=== Section Start ===

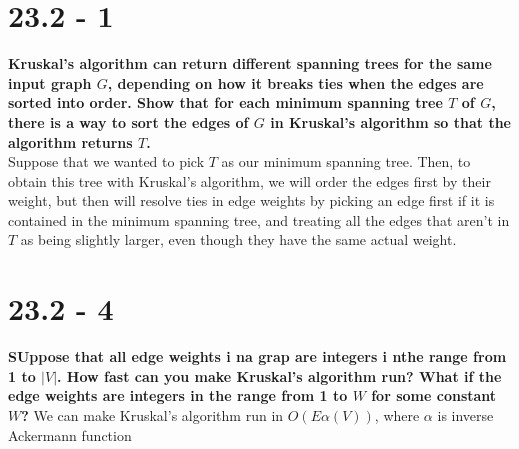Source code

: \documentclass{report}
\begin{document}
\section*{23.2 - 1}
\textbf{Kruskal's algorithm can return different spanning trees for the same input graph $G$, depending on how it breaks ties when the edges are sorted into order. Show that for each minimum spanning tree $T$ of $G$, there is a way to sort the edges of $G$ in Kruskal's algorithm so that the algorithm returns $T$.} \\
Suppose that we wanted to pick $T$ as our minimum spanning tree. Then, to obtain this tree with Kruskal's algorithm, we will order the edges first by their weight, but then will resolve ties in edge weights by picking an edge first if it is contained in the minimum spanning tree, and treating all the edges that aren't in $T$ as being slightly larger, even though they have the same actual weight.

\section*{23.2 - 4}
\textbf{SUppose that all edge weights i na grap are integers i nthe range from 1 to $|V|$. How fast can you make Kruskal's algorithm run? What if the edge weights are integers in the range from 1 to $W$ for some constant $W$?}
We can make Kruskal's algorithm run in $O(E \alpha(V))$, where $\alpha$ is inverse Ackermann function

\section*{}
\end{document}
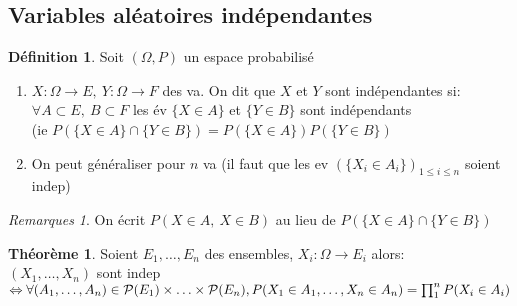 \documentclass[fleqn]{article}
\theoremstyle{definition} \newtheorem*{defi}{D\'efinition}
\theoremstyle{definition} \newtheorem*{theo}{Th\'eor\`eme}
\theoremstyle{definition} \newtheorem*{coro}{Corollaire}
\theoremstyle{remark} \newtheorem*{rqs}{Remarques}
\theoremstyle{definition} \newtheorem*{prop}{Propri\'et\'e}
\begin{document}
\subsection{Variables al\'eatoires ind\'ependantes}
\begin{defi} Soit $(\Omega, P)$ un espace probabilis\'e
	\begin{enumerate}
		\item $X: \Omega \rightarrow E,\ Y: \Omega \rightarrow F$ des va. On dit que $X$ et $Y$ sont ind\'ependantes si:\\ $\forall A \subset E,\
		B \subset F$ les \'ev $\{X \in A\}$ et $\{Y \in B\}$ sont ind\'ependants \\(ie $P(\{X\in A\} \cap \{Y \in B\}) = P(\{X\in A\})
		P(\{Y \in B\})$
		\item On peut g\'en\'eraliser pour $n$ va (il faut que les ev $(\{X_i \in A_i\})_{1\leq i \leq n}$ soient indep)
	\end{enumerate}
	\begin{rqs}
			On \'ecrit $P(X \in A,\ X \in B)$ au lieu de $P(\{X \in A\} \cap \{Y \in B\})$
	\end{rqs}
\end{defi}

\begin{theo}
	Soient $E_1, \hdots, E_n$ des ensembles, $X_i: \Omega \rightarrow E_i$ alors:\\
	$(X_1, \hdots, X_n)$ sont indep $\Leftrightarrow \forall (A_1, \hdots, A_n) \in \mathcal{P}(E_1) \times \hdots \times \mathcal{P}(E_n),\\
	P(X_1 \in A_1, \hdots, X_n \in A_n) = \prod_1^n P(X_i \in A_i)$
\end{theo}
\end{document}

=== Section End ===

Directions for this task: Find the line containing "We can make" in the records above and restate it, and each line after it through the end, word for word, dropping the pictures.

Your response:
We can make Kruskal's algorithm run in $O(E \alpha(V))$, where $\alpha$ is inverse Ackermann function

\section*{}
\end{document}
 \documentclass[fleqn]{article}
\theoremstyle{definition} \newtheorem*{defi}{D\'efinition}
\theoremstyle{definition} \newtheorem*{theo}{Th\'eor\`eme}
\theoremstyle{definition} \newtheorem*{coro}{Corollaire}
\theoremstyle{remark} \newtheorem*{rqs}{Remarques}
\theoremstyle{definition} \newtheorem*{prop}{Propri\'et\'e}
\begin{document}
\subsection{Variables al\'eatoires ind\'ependantes}
\begin{defi} Soit $(\Omega, P)$ un espace probabilis\'e
	\begin{enumerate}
		\item $X: \Omega \rightarrow E,\ Y: \Omega \rightarrow F$ des va. On dit que $X$ et $Y$ sont ind\'ependantes si:\\ $\forall A \subset E,\
		B \subset F$ les \'ev $\{X \in A\}$ et $\{Y \in B\}$ sont ind\'ependants \\(ie $P(\{X\in A\} \cap \{Y \in B\}) = P(\{X\in A\})
		P(\{Y \in B\})$
		\item On peut g\'en\'eraliser pour $n$ va (il faut que les ev $(\{X_i \in A_i\})_{1\leq i \leq n}$ soient indep)
	\end{enumerate}
	\begin{rqs}
			On \'ecrit $P(X \in A,\ X \in B)$ au lieu de $P(\{X \in A\} \cap \{Y \in B\})$
	\end{rqs}
\end{defi}

\begin{theo}
	Soient $E_1, \hdots, E_n$ des ensembles, $X_i: \Omega \rightarrow E_i$ alors:\\
	$(X_1, \hdots, X_n)$ sont indep $\Leftrightarrow \forall (A_1, \hdots, A_n) \in \mathcal{P}(E_1) \times \hdots \times \mathcal{P}(E_n),\\
	P(X_1 \in A_1, \hdots, X_n \in A_n) = \prod_1^n P(X_i \in A_i)$
\end{theo}
\end{document}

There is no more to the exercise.